Data extracted from a collection:
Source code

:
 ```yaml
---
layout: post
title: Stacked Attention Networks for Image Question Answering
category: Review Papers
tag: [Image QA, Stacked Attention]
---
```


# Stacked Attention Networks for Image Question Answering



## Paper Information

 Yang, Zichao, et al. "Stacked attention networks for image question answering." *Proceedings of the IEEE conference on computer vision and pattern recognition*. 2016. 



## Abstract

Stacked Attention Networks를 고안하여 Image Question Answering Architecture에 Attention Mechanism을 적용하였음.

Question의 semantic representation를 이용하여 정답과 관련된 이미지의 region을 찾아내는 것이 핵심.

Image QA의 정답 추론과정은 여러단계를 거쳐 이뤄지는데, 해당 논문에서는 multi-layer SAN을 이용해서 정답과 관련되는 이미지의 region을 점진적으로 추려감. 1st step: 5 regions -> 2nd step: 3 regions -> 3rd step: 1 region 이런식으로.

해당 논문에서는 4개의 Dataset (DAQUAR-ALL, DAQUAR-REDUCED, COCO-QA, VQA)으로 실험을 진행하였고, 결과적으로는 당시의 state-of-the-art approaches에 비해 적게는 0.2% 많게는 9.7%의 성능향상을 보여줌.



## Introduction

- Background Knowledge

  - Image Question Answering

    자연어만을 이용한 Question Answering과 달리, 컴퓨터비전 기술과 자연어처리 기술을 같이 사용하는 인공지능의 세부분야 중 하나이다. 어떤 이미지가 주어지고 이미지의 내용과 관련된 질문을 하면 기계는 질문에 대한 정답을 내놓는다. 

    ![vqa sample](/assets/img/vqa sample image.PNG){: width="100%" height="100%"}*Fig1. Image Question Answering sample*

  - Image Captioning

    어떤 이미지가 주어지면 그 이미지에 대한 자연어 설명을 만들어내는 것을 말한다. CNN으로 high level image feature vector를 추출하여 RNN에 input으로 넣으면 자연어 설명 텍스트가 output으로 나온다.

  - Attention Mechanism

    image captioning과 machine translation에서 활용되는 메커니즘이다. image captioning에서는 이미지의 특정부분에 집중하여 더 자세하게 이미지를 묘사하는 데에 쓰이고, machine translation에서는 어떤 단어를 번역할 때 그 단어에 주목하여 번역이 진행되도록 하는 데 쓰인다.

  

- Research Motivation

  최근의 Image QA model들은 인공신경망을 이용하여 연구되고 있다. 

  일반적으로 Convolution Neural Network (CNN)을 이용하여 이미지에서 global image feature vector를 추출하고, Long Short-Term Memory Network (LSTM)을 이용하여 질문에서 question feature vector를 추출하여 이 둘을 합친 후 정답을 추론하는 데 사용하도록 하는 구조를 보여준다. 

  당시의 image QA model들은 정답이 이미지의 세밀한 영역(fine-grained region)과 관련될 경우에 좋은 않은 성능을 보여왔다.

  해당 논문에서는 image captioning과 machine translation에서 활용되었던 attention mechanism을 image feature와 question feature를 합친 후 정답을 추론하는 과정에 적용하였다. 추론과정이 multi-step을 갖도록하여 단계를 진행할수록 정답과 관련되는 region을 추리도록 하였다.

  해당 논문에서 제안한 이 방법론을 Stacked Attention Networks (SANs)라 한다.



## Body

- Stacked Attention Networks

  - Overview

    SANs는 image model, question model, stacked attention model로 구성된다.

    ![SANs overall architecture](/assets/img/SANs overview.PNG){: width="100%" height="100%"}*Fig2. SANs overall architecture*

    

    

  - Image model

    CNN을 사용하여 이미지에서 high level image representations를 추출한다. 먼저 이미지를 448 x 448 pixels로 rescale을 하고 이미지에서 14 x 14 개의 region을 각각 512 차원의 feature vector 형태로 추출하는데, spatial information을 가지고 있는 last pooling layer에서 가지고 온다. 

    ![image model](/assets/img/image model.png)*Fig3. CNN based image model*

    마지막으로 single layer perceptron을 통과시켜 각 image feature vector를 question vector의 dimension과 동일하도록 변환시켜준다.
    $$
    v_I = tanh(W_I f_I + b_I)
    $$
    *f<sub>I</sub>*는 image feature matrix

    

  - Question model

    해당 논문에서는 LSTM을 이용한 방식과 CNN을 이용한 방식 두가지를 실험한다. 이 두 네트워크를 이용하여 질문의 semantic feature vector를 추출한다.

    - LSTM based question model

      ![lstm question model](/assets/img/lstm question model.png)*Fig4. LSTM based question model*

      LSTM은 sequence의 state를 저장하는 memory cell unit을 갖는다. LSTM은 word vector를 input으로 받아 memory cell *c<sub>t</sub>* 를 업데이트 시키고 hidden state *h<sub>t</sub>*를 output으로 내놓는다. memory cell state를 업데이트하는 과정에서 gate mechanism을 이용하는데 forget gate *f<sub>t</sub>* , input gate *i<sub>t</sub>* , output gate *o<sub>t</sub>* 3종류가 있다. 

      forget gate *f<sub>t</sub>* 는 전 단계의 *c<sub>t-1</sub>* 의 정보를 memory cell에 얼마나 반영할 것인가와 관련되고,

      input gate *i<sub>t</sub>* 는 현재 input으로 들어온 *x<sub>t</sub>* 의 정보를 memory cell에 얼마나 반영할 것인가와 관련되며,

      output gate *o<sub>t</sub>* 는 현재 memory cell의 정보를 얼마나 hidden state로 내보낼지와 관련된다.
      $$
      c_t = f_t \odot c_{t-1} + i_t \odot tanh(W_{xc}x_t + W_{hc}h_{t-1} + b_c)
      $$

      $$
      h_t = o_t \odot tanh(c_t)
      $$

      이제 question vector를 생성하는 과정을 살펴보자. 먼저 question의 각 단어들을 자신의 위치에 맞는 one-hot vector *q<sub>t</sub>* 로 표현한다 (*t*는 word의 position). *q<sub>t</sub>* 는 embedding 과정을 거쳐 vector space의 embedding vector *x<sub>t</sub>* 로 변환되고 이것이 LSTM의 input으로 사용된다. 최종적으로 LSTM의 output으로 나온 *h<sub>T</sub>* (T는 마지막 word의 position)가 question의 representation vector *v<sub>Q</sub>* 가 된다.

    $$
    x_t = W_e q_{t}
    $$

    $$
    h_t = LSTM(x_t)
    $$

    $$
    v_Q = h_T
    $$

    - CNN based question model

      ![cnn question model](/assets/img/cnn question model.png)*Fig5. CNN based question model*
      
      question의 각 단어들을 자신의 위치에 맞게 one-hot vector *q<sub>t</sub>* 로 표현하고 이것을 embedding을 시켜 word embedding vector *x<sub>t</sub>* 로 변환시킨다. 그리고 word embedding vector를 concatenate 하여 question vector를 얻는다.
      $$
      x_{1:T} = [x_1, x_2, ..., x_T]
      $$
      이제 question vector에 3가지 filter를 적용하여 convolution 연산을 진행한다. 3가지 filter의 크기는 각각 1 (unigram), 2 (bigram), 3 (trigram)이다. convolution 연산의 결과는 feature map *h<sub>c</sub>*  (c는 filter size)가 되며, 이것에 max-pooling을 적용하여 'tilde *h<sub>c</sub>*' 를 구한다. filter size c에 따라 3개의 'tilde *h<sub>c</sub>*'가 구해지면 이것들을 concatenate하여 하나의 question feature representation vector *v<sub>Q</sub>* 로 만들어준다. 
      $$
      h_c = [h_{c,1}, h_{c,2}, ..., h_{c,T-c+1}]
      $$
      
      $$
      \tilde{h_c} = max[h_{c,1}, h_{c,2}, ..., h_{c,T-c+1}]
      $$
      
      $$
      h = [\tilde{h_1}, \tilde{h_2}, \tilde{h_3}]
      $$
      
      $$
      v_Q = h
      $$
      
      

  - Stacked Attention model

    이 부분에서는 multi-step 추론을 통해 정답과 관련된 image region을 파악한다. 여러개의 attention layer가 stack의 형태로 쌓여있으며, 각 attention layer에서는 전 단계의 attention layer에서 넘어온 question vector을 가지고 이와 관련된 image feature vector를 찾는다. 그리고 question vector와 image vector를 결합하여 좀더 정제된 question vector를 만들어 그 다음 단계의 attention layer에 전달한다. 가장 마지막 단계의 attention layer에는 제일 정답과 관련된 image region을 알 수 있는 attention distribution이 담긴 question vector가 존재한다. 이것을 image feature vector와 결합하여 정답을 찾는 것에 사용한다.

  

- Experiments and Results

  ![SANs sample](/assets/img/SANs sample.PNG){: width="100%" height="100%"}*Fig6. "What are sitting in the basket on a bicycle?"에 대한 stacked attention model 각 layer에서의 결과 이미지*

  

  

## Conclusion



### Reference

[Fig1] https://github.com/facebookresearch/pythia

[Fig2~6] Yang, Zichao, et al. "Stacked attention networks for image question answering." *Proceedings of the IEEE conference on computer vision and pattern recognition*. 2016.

PROBLEM DESCRIPTION: Count the lines in the entries above where the string "tanh" shows up, and give that number only.

ANSWER SPACE: 3